[Collected data]
◆ ◆ ◆
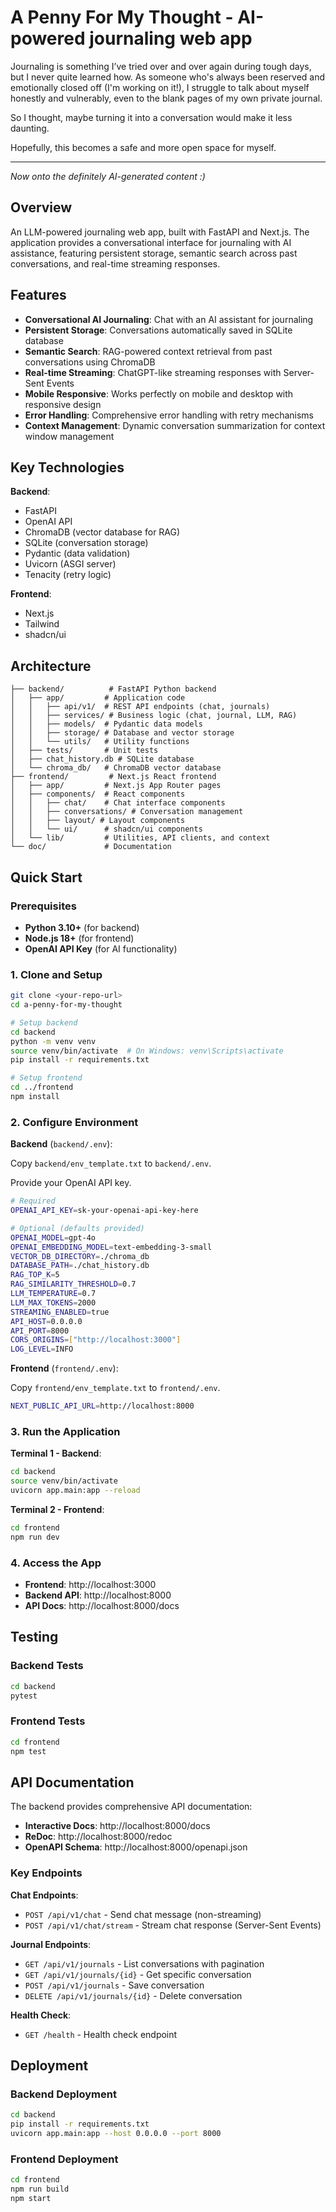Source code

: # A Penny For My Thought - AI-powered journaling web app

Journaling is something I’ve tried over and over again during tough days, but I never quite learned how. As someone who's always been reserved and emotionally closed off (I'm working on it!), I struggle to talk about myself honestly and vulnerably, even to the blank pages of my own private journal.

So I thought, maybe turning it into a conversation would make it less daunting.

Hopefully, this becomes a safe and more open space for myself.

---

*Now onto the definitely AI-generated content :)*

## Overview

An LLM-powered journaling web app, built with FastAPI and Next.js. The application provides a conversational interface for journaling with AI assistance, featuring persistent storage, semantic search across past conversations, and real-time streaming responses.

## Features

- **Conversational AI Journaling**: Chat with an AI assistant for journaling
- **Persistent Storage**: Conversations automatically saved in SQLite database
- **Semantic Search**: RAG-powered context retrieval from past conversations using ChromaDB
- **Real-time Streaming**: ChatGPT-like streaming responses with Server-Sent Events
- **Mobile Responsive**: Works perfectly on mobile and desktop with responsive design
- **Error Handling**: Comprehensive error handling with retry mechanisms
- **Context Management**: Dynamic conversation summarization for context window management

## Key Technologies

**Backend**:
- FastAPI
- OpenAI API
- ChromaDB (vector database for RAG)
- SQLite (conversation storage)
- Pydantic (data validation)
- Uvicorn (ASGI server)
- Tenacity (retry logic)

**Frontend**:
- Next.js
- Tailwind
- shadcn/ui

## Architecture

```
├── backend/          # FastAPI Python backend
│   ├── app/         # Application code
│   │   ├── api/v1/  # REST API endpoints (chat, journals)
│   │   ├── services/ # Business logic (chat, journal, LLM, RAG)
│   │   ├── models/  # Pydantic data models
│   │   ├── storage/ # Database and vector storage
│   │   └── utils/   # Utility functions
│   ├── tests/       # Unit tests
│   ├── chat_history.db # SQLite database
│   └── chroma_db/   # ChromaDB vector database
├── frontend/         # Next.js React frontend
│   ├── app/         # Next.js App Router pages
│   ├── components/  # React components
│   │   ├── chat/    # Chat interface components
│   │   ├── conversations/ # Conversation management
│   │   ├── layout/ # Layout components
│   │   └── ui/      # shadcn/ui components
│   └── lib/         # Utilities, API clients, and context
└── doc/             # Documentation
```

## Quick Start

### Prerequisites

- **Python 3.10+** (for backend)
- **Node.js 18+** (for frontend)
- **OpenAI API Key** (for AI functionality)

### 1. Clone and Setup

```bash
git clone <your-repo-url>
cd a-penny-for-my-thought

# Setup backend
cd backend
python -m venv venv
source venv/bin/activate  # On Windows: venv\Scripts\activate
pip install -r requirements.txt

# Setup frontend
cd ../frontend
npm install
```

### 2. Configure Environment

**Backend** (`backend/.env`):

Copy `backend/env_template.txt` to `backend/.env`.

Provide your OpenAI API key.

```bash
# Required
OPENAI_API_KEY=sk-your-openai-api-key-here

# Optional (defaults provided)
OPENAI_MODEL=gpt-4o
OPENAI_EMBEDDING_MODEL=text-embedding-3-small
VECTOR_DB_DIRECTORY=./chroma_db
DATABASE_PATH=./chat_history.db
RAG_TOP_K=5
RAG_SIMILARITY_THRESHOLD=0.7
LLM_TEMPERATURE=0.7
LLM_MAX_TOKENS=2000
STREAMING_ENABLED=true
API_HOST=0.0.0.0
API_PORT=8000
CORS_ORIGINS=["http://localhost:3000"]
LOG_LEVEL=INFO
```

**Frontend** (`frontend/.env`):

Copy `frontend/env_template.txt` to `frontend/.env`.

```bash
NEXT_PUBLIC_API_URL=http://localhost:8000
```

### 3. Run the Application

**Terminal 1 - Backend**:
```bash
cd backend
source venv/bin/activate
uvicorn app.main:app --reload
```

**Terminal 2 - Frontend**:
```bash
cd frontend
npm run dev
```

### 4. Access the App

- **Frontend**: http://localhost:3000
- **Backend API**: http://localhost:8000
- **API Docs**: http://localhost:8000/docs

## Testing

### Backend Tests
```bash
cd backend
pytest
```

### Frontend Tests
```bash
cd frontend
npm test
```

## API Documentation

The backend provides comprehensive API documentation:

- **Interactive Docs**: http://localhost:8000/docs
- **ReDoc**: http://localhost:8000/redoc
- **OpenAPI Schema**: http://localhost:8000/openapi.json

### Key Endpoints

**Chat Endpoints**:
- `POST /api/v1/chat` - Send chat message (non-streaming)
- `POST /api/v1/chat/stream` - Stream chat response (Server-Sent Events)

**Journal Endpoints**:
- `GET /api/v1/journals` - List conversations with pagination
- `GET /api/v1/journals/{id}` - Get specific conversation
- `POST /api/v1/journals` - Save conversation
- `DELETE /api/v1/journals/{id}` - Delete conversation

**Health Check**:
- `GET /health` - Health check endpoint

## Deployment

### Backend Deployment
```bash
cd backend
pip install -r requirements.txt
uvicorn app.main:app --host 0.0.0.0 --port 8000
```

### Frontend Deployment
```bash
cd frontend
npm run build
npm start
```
◆ ◆ ◆
Could you repeat exactly the lines from the first one of the records above through the line containing "## Features", leaving out any pictures?

Source code

: # A Penny For My Thought - AI-powered journaling web app

Journaling is something I’ve tried over and over again during tough days, but I never quite learned how. As someone who's always been reserved and emotionally closed off (I'm working on it!), I struggle to talk about myself honestly and vulnerably, even to the blank pages of my own private journal.

So I thought, maybe turning it into a conversation would make it less daunting.

Hopefully, this becomes a safe and more open space for myself.

---

*Now onto the definitely AI-generated content :)*

## Overview

An LLM-powered journaling web app, built with FastAPI and Next.js. The application provides a conversational interface for journaling with AI assistance, featuring persistent storage, semantic search across past conversations, and real-time streaming responses.

## Features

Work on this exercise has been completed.